Bill and Carol McGann's The Story of the Tour De France, Volume 1 is a fairly comprehensive history of the Tour from its inception in 1903 to 1964.
The book takes the form of a play-by-play for the significant stages of each year's Tour, and discusses how the rules of the Tour evolved to adapt to the changing times. The creator of the Tour, Henri Desgranges, was quite the character. He wanted the Tour to be a show of the individual cyclist's strength and cunning, but he was in the end unable to keep the team element out of the sport.

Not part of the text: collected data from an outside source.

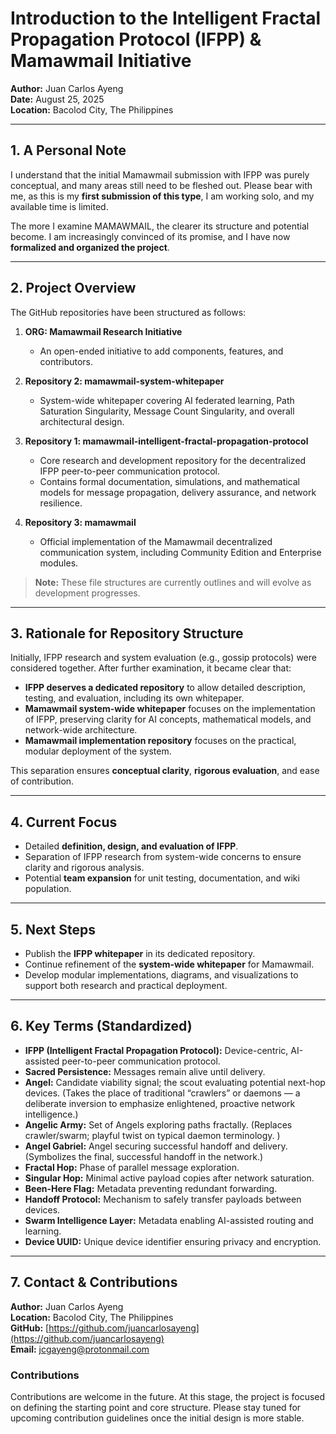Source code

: # Introduction to the Intelligent Fractal Propagation Protocol (IFPP) & Mamawmail Initiative

**Author:** Juan Carlos Ayeng  
**Date:** August 25, 2025  
**Location:** Bacolod City, The Philippines  

---

## 1. A Personal Note

I understand that the initial Mamawmail submission with IFPP was purely conceptual, and many areas still need to be fleshed out. Please bear with me, as this is my **first submission of this type**, I am working solo, and my available time is limited.  

The more I examine MAMAWMAIL, the clearer its structure and potential become. I am increasingly convinced of its promise, and I have now **formalized and organized the project**.  

---

## 2. Project Overview

The GitHub repositories have been structured as follows:

1. **ORG: Mamawmail Research Initiative**  
   - An open-ended initiative to add components, features, and contributors.  

2. **Repository 2: mamawmail-system-whitepaper**  
   - System-wide whitepaper covering AI federated learning, Path Saturation Singularity, Message Count Singularity, and overall architectural design.  

3. **Repository 1: mamawmail-intelligent-fractal-propagation-protocol**  
   - Core research and development repository for the decentralized IFPP peer-to-peer communication protocol.  
   - Contains formal documentation, simulations, and mathematical models for message propagation, delivery assurance, and network resilience.  

4. **Repository 3: mamawmail**  
   - Official implementation of the Mamawmail decentralized communication system, including Community Edition and Enterprise modules.  

> **Note:** These file structures are currently outlines and will evolve as development progresses.

---

## 3. Rationale for Repository Structure

Initially, IFPP research and system evaluation (e.g., gossip protocols) were considered together. After further examination, it became clear that:

- **IFPP deserves a dedicated repository** to allow detailed description, testing, and evaluation, including its own whitepaper.  
- **Mamawmail system-wide whitepaper** focuses on the implementation of IFPP, preserving clarity for AI concepts, mathematical models, and network-wide architecture.  
- **Mamawmail implementation repository** focuses on the practical, modular deployment of the system.  

This separation ensures **conceptual clarity**, **rigorous evaluation**, and ease of contribution.

---

## 4. Current Focus

- Detailed **definition, design, and evaluation of IFPP**.  
- Separation of IFPP research from system-wide concerns to ensure clarity and rigorous analysis.  
- Potential **team expansion** for unit testing, documentation, and wiki population.  

---

## 5. Next Steps

- Publish the **IFPP whitepaper** in its dedicated repository.  
- Continue refinement of the **system-wide whitepaper** for Mamawmail.  
- Develop modular implementations, diagrams, and visualizations to support both research and practical deployment.  

---

## 6. Key Terms (Standardized)

- **IFPP (Intelligent Fractal Propagation Protocol):** Device-centric, AI-assisted peer-to-peer communication protocol.  
- **Sacred Persistence:** Messages remain alive until delivery.  
- **Angel:** Candidate viability signal; the scout evaluating potential next-hop devices. (Takes the place of traditional “crawlers” or daemons — a deliberate inversion to emphasize enlightened, proactive network intelligence.) 
- **Angelic Army:** Set of Angels exploring paths fractally. (Replaces crawler/swarm; playful twist on typical daemon terminology. )  
- **Angel Gabriel:** Angel securing successful handoff and delivery. (Symbolizes the final, successful handoff in the network.)
- **Fractal Hop:** Phase of parallel message exploration.  
- **Singular Hop:** Minimal active payload copies after network saturation.  
- **Been-Here Flag:** Metadata preventing redundant forwarding.  
- **Handoff Protocol:** Mechanism to safely transfer payloads between devices.  
- **Swarm Intelligence Layer:** Metadata enabling AI-assisted routing and learning.  
- **Device UUID:** Unique device identifier ensuring privacy and encryption.  

---

## 7. Contact & Contributions

**Author:** Juan Carlos Ayeng  
**Location:** Bacolod City, The Philippines  
**GitHub:** [https://github.com/juancarlosayeng](https://github.com/juancarlosayeng)  
**Email:** jcgayeng@protonmail.com  

### Contributions  
Contributions are welcome in the future. At this stage, the project is focused on defining the starting point and core structure. Please stay tuned for upcoming contribution guidelines once the initial design is more stable.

The main takeaway from this volume, for me, is that the Tour de France used to have a lot more badassery than it does today. Consider, for example, Stage 2 of the 1909 Tour, 398 kilometers (247 mi) long and run entirely in freezing rain, in which François Faber broke away for the entire second half of the stage. Or the story of Eugène Christophe in the 1913 tour, in which he broke his fork on a descent during Stage 6. There were no follow cars back then; under the rules of the time, riders had to make their own repairs. Christophe carried his broken bike down the hill, walking 10 kilometers to the next town. Here he found a blacksmith, who was able to talk him through what he would need to do to repair his fork (this was as much as was permissible under the rules). Christophe worked at the forge for 3 hours. But at some point, he ran out of hands. He asked a little boy to work the bellows for him. For this the Tour referees gave him a 10-minute penalty. Eventually Christophe finished the repair and kept on riding. He finished the stage 29th— still ahead of 15 other riders.
If you are interested in the history of the Tour de France, there is probably not a better book. The Story of the Tour de France gave me some perspective about how competitive cycling works and about the historical evolution of the sport, but at times it seemed to me to be little more than so many names and numbers.